Soltanto le elezioni del 68, tomba politica di Lyndon Johnson, offrivano una messe paragonabile di dossier pesanti da usare in campagna elettorale. Allora c'erano storie e storiacce di una guerra non dichiarata, non finanziata, non capita. Questa volta i dossier sono più abbondanti ancora, meno cruenti, ma altrettanto letali. E sono finanziari, soprattutto.
I sondaggi incominciano a dire chiaramente che dovrebbe essere Barack Obama ad avvantaggiarsi dalla crisi di Wall Street (e di Washington), perché considerato più credibile come uomo capace di voltare pagina. Ma la strada è ancora lunga. E anche se il grande ventilatore spargifango ha certamente più munizioni contro i repubblicani, che sono stati i teorici di questa stagione e che avevano le leve dell'esecutivo mentre montava questa marea ("un rischio piuttosto piccolo per il mercato dei mutui", così il repubblicano Greenspan definiva l'indebitamento delle famiglie americane nei suoi ultimi anni alla Fed), i democratici non resteranno certamente puliti.

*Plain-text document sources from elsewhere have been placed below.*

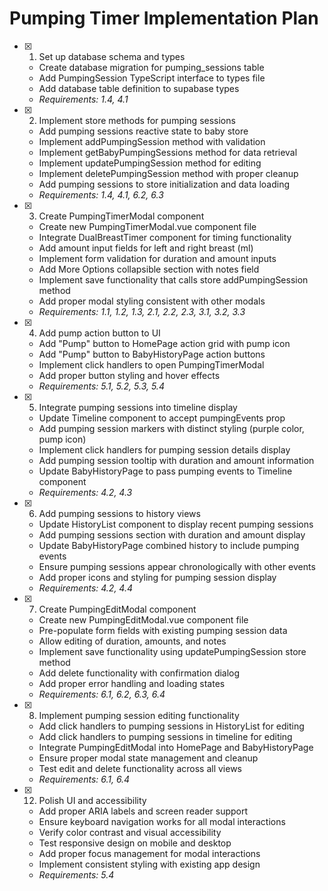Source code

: # Pumping Timer Implementation Plan

- [x] 1. Set up database schema and types
  - Create database migration for pumping_sessions table
  - Add PumpingSession TypeScript interface to types file
  - Add database table definition to supabase types
  - _Requirements: 1.4, 4.1_

- [x] 2. Implement store methods for pumping sessions
  - Add pumping sessions reactive state to baby store
  - Implement addPumpingSession method with validation
  - Implement getBabyPumpingSessions method for data retrieval
  - Implement updatePumpingSession method for editing
  - Implement deletePumpingSession method with proper cleanup
  - Add pumping sessions to store initialization and data loading
  - _Requirements: 1.4, 4.1, 6.2, 6.3_

- [x] 3. Create PumpingTimerModal component
  - Create new PumpingTimerModal.vue component file
  - Integrate DualBreastTimer component for timing functionality
  - Add amount input fields for left and right breast (ml)
  - Implement form validation for duration and amount inputs
  - Add More Options collapsible section with notes field
  - Implement save functionality that calls store addPumpingSession method
  - Add proper modal styling consistent with other modals
  - _Requirements: 1.1, 1.2, 1.3, 2.1, 2.2, 2.3, 3.1, 3.2, 3.3_

- [x] 4. Add pump action button to UI
  - Add "Pump" button to HomePage action grid with pump icon
  - Add "Pump" button to BabyHistoryPage action buttons
  - Implement click handlers to open PumpingTimerModal
  - Add proper button styling and hover effects
  - _Requirements: 5.1, 5.2, 5.3, 5.4_

- [x] 5. Integrate pumping sessions into timeline display
  - Update Timeline component to accept pumpingEvents prop
  - Add pumping session markers with distinct styling (purple color, pump icon)
  - Implement click handlers for pumping session details display
  - Add pumping session tooltip with duration and amount information
  - Update BabyHistoryPage to pass pumping events to Timeline component
  - _Requirements: 4.2, 4.3_

- [x] 6. Add pumping sessions to history views
  - Update HistoryList component to display recent pumping sessions
  - Add pumping sessions section with duration and amount display
  - Update BabyHistoryPage combined history to include pumping events
  - Ensure pumping sessions appear chronologically with other events
  - Add proper icons and styling for pumping session display
  - _Requirements: 4.2, 4.4_

- [x] 7. Create PumpingEditModal component
  - Create new PumpingEditModal.vue component file
  - Pre-populate form fields with existing pumping session data
  - Allow editing of duration, amounts, and notes
  - Implement save functionality using updatePumpingSession store method
  - Add delete functionality with confirmation dialog
  - Add proper error handling and loading states
  - _Requirements: 6.1, 6.2, 6.3, 6.4_

- [x] 8. Implement pumping session editing functionality
  - Add click handlers to pumping sessions in HistoryList for editing
  - Add click handlers to pumping sessions in timeline for editing
  - Integrate PumpingEditModal into HomePage and BabyHistoryPage
  - Ensure proper modal state management and cleanup
  - Test edit and delete functionality across all views
  - _Requirements: 6.1, 6.4_

- [x] 12. Polish UI and accessibility
  - Add proper ARIA labels and screen reader support
  - Ensure keyboard navigation works for all modal interactions
  - Verify color contrast and visual accessibility
  - Test responsive design on mobile and desktop
  - Add proper focus management for modal interactions
  - Implement consistent styling with existing app design
  - _Requirements: 5.4_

Due giorni fa il New York Times ha pubblicato una grande foto sorridente di McCain accanto all'allora (2004) presidente della Homeownership Alliance, Ken Guenther, una lobby finanziata da Fannie e Freddie, le due grandi finanziarie semipubbliche nazionalizzate il 7 settembre e cuore del lobbismo a Washington. Predecessore di Guenther era stato, dal 2000 anno di nascita della lobby al 2002, Rick Davis, manager della campagna di McCain nel 2000 e ora nel 2008, che fu pagato per due anni 35mila dollari al mese da Fannie e Freddie, congiuntamente, e poi ricevette 30mila dollari al mese, scrive il New York Times, come lobbista, per altri tre anni.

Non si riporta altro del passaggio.